Joko Suyanto, Ketua Umum Perbarindo, mengusulkan sejumlah revisi. Antara lain pasal 1 ayat 2, pasal 38 ayat 2, pasal 44 ayat (3), pasal 46 ayat 1 e, dan pasal 48 ayat 1 a. "Misalnya, soal kerjasama antara pemerintah dengan bank umum dalam menyalurkan kredit mikro, kecil, dan menengah (UMKM),” ujarnya, dalam rapat kerja dengan Komisi XI DPR RI, Kamis (4/10).
Pola kerjasama yang berjalan selama ini menyebabkan Perbarindo merasa terpinggirkan. Hanya bank umum, bank syariah dan bank daerah yang boleh menyalurkan kredit usaha rakyat (KUR). Sedangkan BPR hanya menjadi penerus kredit lewat pola linkage. Ini menciptakan inefisiensi.
Perbarindo juga mempermasalahkan pasal yang melarang pemilik BPR memiliki hubungan keluarga sampai tingkat kedua dengan anggota direksi atau komisaris. Pasal ini, kata Joko, memberatkan karena kebanyakan usaha BPR merupakan bisnis keluarga. Jadi, hubungan kekerabatan direksi dan pemilik sulit terelakkan.
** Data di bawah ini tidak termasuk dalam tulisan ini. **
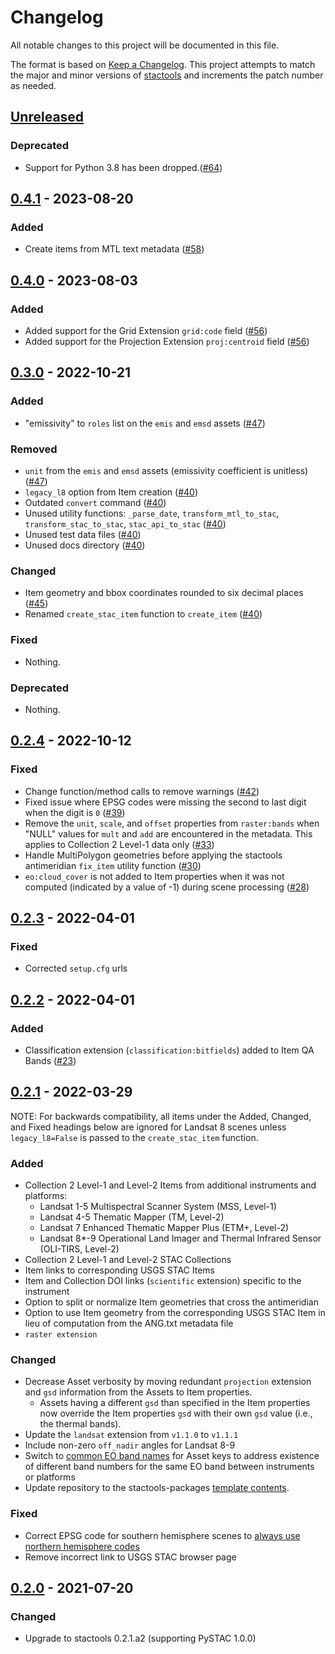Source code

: # Changelog

All notable changes to this project will be documented in this file.

The format is based on [Keep a Changelog](https://keepachangelog.com/en/1.0.0/). This project attempts to match the major and minor versions of [stactools](https://github.com/stac-utils/stactools) and increments the patch number as needed.

## [Unreleased]

### Deprecated

- Support for Python 3.8 has been dropped.([#64](https://github.com/stactools-packages/landsat/pull/64))

## [0.4.1] - 2023-08-20

### Added

- Create items from MTL text metadata ([#58](https://github.com/stactools-packages/landsat/pull/58))

## [0.4.0] - 2023-08-03

### Added

- Added support for the Grid Extension `grid:code` field ([#56](https://github.com/stactools-packages/landsat/pull/56))
- Added support for the Projection Extension `proj:centroid` field ([#56](https://github.com/stactools-packages/landsat/pull/56))

## [0.3.0] - 2022-10-21

### Added

- "emissivity" to `roles` list on the `emis` and `emsd` assets ([#47](https://github.com/stactools-packages/landsat/pull/47))

### Removed

- `unit` from the `emis` and `emsd` assets (emissivity coefficient is unitless) ([#47](https://github.com/stactools-packages/landsat/pull/47))
- `legacy_l8` option from Item creation ([#40](https://github.com/stactools-packages/landsat/pull/40))
- Outdated `convert` command ([#40](https://github.com/stactools-packages/landsat/pull/40))
- Unused utility functions: `_parse_date`, `transform_mtl_to_stac`, `transform_stac_to_stac`, `stac_api_to_stac` ([#40](https://github.com/stactools-packages/landsat/pull/40))
- Unused test data files ([#40](https://github.com/stactools-packages/landsat/pull/40))
- Unused docs directory ([#40](https://github.com/stactools-packages/landsat/pull/40))

### Changed

- Item geometry and bbox coordinates rounded to six decimal places ([#45](https://github.com/stactools-packages/landsat/pull/45))
- Renamed `create_stac_item` function to `create_item` ([#40](https://github.com/stactools-packages/landsat/pull/40))

### Fixed

- Nothing.

### Deprecated

- Nothing.

## [0.2.4] - 2022-10-12

### Fixed

- Change function/method calls to remove warnings ([#42](https://github.com/stactools-packages/landsat/pull/42))
- Fixed issue where EPSG codes were missing the second to last digit when the digit is `0` ([#39](https://github.com/stactools-packages/landsat/pull/39))
- Remove the `unit`, `scale`, and `offset` properties from `raster:bands` when "NULL" values for `mult` and `add` are encountered in the metadata. This applies to Collection 2 Level-1 data only ([#33](https://github.com/stactools-packages/landsat/pull/33))
- Handle MultiPolygon geometries before applying the stactools antimeridian `fix_item` utility function ([#30](https://github.com/stactools-packages/landsat/pull/30))
- `eo:cloud_cover` is not added to Item properties when it was not computed (indicated by a value of -1) during scene processing ([#28](https://github.com/stactools-packages/landsat/pull/28))

## [0.2.3] - 2022-04-01

### Fixed

- Corrected  `setup.cfg` urls

## [0.2.2] - 2022-04-01

### Added

- Classification extension (`classification:bitfields`) added to Item QA Bands ([#23](https://github.com/stactools-packages/landsat/pull/23))

## [0.2.1] - 2022-03-29

NOTE: For backwards compatibility, all items under the Added, Changed, and Fixed headings below are ignored for Landsat 8 scenes unless `legacy_l8=False` is passed to the `create_stac_item` function.

### Added

- Collection 2 Level-1 and Level-2 Items from additional instruments and platforms:
  - Landsat 1-5 Multispectral Scanner System (MSS, Level-1)
  - Landsat 4-5 Thematic Mapper (TM, Level-2)
  - Landsat 7 Enhanced Thematic Mapper Plus (ETM+, Level-2)
  - Landsat 8*-9 Operational Land Imager and Thermal Infrared Sensor (OLI-TIRS, Level-2)
- Collection 2 Level-1 and Level-2 STAC Collections
- Item links to corresponding USGS STAC Items
- Item and Collection DOI links (`scientific` extension) specific to the instrument
- Option to split or normalize Item geometries that cross the antimeridian
- Option to use Item geometry from the corresponding USGS STAC Item in lieu of computation from the ANG.txt metadata file
- `raster extension`

### Changed

- Decrease Asset verbosity by moving redundant `projection` extension and `gsd` information from the Assets to Item properties.
  - Assets having a different `gsd` than specified in the Item properties now override the Item properties `gsd` with their own `gsd` value (i.e., the thermal bands).
- Update the `landsat` extension from `v1.1.0` to `v1.1.1`
- Include non-zero `off_nadir` angles for Landsat 8-9
- Switch to [common EO band names](https://github.com/stac-extensions/eo#common-band-names) for Asset keys to address existence of different band numbers for the same EO band between instruments or platforms
- Update repository to the stactools-packages [template contents](https://github.com/stac-extensions/template/commit/7dfc84fd70c4cf15d6035968323c0baf8da06dd8).

### Fixed

- Correct EPSG code for southern hemisphere scenes to [always use northern hemisphere codes](https://www.usgs.gov/faqs/why-do-landsat-scenes-southern-hemisphere-display-negative-utm-values)
- Remove incorrect link to USGS STAC browser page

## [0.2.0] - 2021-07-20

### Changed

- Upgrade to stactools 0.2.1.a2 (supporting PySTAC 1.0.0)

[Unreleased]: <https://github.com/stactools-packages/landsat/compare/v0.4.1..main>
[0.4.1]: <https://github.com/stactools-packages/landsat/compare/v0.4.0..v0.4.1>
[0.4.0]: <https://github.com/stactools-packages/landsat/compare/v0.3.0..v0.4.0>
[0.3.0]: <https://github.com/stactools-packages/landsat/compare/v0.2.4..v0.3.0>
[0.2.4]: <https://github.com/stactools-packages/landsat/compare/v0.2.3..v0.2.4>
[0.2.3]: <https://github.com/stactools-packages/landsat/compare/v0.2.2..v0.2.3>
[0.2.2]: <https://github.com/stactools-packages/landsat/compare/v0.2.1..v0.2.2>
[0.2.1]: <https://github.com/stactools-packages/landsat/compare/v0.2.0..v0.2.1>
[0.2.0]: <https://github.com/stactools-packages/landsat/releases/tag/v0.2.0>

<!-- markdownlint-disable-file MD024 -->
Pasal lain menyebutkan, pejabat eksekutif BPR harus memiliki pengalaman mengelola operasional bank paling singkat 10 tahun. Ketentuan ini juga sulit terpenuhi karena jarang sekali bankir kawakan mau bekerja di BPR. "Idealnya, pengalaman operasional dua tahunlah," imbuh Joko.
Selain memberikan masukan, Perbarindo juga mengusulkan agar akronim dari BPR tidak lagi bank perkreditan rakyat melainkan bank perekonomian rakyat. Alasannya, fungsi dan peran BPR tidak hanya terbatas menyalurkan kredit dan menghimpun dana, tetapi juga menggerakkan ekonomi.
Per Agustus 2012, Perbarindo membukukan aset sebesar Rp 61,783 triliun, tumbuh 21% dari periode yang sama tahun lalu. Dana pihak ketiga mencapai Rp 41,436 triliun, sedangkan kredit sebesar Rp 47,347 triliun, meningkat 20%.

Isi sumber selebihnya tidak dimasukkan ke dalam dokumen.